⟨
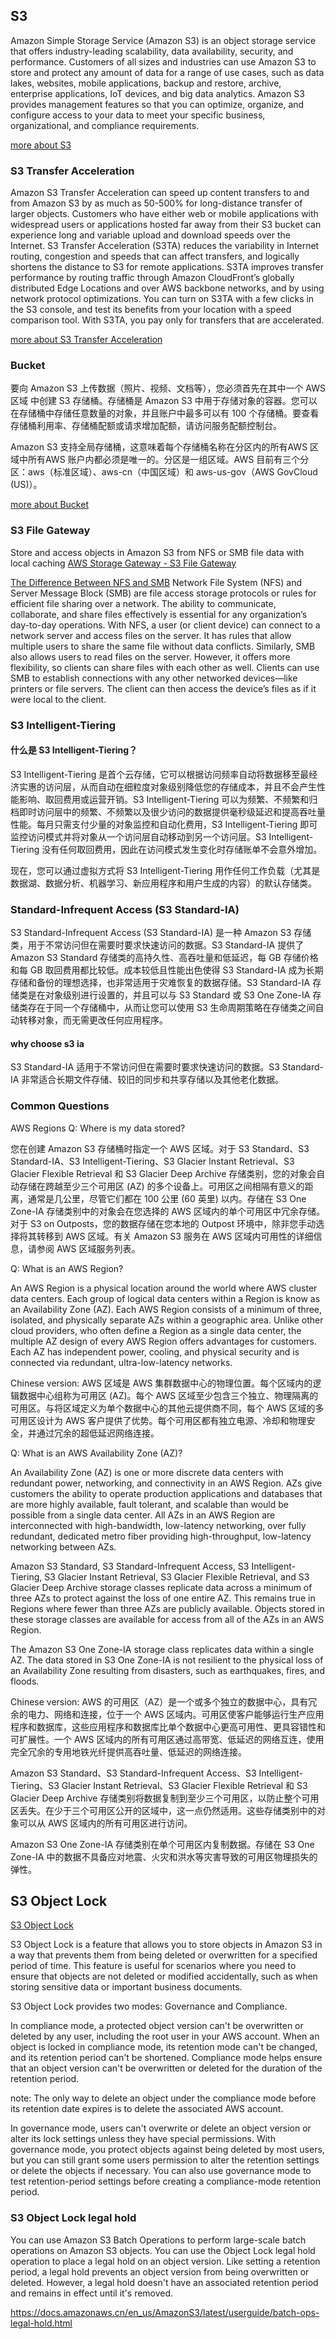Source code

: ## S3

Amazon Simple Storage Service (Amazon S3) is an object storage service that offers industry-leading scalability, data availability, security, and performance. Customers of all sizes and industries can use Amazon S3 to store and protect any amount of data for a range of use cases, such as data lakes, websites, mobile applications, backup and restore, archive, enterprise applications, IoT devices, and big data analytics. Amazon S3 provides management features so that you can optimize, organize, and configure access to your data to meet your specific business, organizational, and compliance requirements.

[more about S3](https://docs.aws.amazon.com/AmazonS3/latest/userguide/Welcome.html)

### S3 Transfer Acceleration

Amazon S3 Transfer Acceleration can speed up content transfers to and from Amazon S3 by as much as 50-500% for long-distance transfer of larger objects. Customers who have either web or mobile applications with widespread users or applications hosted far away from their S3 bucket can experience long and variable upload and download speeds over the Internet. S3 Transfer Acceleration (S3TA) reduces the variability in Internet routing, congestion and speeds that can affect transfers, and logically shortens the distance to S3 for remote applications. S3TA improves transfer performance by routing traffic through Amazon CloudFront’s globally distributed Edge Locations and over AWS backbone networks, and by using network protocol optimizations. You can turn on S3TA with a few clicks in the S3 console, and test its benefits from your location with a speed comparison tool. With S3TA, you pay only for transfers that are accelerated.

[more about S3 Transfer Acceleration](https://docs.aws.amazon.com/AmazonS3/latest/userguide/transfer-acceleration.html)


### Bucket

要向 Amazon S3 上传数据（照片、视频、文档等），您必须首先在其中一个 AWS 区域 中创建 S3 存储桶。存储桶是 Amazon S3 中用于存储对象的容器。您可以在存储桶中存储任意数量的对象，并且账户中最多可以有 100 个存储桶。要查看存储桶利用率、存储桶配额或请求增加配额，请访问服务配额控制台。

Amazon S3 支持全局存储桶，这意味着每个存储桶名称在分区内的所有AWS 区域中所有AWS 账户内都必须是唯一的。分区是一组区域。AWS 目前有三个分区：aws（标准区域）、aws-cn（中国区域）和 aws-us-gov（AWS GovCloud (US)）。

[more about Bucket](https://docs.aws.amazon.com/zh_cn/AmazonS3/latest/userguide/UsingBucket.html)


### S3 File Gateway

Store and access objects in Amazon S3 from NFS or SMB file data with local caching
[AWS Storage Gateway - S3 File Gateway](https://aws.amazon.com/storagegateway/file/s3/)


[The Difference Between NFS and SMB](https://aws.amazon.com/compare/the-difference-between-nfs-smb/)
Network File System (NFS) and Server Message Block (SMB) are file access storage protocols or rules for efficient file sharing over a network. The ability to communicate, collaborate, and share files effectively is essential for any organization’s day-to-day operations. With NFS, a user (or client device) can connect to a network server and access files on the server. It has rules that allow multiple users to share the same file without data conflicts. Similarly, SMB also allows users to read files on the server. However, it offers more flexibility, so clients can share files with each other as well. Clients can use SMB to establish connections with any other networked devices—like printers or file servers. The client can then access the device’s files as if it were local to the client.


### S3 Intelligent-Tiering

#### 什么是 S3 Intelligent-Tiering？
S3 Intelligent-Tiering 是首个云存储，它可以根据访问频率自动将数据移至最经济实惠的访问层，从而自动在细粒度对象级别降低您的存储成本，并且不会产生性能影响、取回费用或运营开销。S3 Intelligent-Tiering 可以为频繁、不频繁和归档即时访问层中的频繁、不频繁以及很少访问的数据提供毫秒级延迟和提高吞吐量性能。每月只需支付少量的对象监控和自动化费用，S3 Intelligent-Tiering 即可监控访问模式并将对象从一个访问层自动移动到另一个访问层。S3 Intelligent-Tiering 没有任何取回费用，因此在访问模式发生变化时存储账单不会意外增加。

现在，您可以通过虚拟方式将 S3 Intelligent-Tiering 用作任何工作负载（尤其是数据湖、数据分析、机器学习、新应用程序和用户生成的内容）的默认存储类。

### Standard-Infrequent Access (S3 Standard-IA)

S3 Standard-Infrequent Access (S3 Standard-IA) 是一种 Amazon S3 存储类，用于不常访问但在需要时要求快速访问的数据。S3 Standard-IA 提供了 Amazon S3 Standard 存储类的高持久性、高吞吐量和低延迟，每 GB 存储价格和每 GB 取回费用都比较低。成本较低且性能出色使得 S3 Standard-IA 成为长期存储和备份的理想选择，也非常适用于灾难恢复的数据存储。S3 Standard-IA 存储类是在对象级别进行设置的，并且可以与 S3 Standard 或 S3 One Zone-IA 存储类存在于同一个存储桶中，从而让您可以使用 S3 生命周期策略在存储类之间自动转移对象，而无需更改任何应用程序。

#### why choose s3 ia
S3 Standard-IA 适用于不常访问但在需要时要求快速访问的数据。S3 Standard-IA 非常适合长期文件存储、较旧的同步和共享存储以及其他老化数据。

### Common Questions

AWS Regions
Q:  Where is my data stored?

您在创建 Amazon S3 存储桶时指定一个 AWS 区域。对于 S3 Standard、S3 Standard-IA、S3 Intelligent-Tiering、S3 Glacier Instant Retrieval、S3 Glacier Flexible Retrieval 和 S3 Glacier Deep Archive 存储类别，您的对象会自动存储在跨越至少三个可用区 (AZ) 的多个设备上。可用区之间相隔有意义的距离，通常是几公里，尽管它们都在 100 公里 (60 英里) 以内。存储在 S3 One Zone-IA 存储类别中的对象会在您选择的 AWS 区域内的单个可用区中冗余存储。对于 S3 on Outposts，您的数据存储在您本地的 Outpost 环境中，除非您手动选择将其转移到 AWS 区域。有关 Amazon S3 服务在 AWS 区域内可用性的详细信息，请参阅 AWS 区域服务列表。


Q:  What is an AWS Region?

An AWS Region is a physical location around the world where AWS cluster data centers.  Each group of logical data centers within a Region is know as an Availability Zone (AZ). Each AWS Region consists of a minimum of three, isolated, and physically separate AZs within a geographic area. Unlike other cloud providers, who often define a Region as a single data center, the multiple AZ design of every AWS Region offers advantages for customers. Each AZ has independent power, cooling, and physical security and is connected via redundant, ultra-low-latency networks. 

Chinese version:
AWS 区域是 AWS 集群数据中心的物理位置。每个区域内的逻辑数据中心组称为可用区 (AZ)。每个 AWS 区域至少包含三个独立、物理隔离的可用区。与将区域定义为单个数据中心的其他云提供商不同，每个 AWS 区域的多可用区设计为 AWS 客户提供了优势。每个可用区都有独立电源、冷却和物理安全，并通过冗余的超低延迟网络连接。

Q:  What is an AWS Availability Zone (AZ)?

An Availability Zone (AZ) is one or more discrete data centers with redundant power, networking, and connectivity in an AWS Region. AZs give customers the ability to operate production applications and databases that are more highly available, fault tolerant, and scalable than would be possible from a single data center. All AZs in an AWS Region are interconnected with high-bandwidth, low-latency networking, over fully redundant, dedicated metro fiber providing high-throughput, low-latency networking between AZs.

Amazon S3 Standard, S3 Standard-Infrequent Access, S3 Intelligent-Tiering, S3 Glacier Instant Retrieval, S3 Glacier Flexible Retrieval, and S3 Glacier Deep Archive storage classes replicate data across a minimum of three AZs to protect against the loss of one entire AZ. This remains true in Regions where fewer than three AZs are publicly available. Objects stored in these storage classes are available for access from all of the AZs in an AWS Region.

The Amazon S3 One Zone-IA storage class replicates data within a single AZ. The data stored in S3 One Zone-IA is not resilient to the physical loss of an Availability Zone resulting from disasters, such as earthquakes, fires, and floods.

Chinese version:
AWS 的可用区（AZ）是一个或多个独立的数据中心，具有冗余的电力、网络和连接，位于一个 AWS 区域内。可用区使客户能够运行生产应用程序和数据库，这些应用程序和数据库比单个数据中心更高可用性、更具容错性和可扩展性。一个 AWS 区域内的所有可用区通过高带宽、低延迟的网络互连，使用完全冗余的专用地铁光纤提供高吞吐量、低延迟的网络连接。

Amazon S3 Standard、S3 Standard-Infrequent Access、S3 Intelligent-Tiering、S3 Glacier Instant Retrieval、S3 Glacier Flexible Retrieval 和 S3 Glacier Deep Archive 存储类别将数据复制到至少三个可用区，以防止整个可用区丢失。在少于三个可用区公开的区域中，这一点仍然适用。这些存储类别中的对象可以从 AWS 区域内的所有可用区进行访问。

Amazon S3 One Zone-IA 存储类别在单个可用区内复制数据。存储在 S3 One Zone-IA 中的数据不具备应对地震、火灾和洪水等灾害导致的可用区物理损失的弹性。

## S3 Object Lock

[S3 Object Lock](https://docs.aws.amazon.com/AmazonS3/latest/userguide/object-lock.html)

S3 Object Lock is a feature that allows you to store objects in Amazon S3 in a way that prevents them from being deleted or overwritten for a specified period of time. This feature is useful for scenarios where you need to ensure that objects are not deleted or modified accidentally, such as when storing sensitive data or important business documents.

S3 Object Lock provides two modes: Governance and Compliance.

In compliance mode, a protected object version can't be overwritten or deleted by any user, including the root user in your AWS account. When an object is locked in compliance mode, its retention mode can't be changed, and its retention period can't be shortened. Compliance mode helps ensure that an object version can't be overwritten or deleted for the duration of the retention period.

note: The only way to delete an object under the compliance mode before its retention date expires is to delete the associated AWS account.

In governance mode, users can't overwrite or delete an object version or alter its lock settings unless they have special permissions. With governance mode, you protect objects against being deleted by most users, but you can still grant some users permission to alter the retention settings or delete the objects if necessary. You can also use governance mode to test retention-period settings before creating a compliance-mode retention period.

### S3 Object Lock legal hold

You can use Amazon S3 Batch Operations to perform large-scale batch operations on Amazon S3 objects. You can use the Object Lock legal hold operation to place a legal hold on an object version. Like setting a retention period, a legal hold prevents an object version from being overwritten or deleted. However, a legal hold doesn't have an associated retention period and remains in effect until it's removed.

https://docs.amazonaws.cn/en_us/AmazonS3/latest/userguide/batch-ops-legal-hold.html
⟩
__EXERCISE REQUIREMENTS__: Within the material above, copy exactly the lines from the line that holds "现在，您可以通过虚拟方式将 S3 Intelligent-Tiering" up to and including the line that holds "### Standard-Infrequent Access".

__TASK SOLUTION__:
现在，您可以通过虚拟方式将 S3 Intelligent-Tiering 用作任何工作负载（尤其是数据湖、数据分析、机器学习、新应用程序和用户生成的内容）的默认存储类。

### Standard-Infrequent Access (S3 Standard-IA)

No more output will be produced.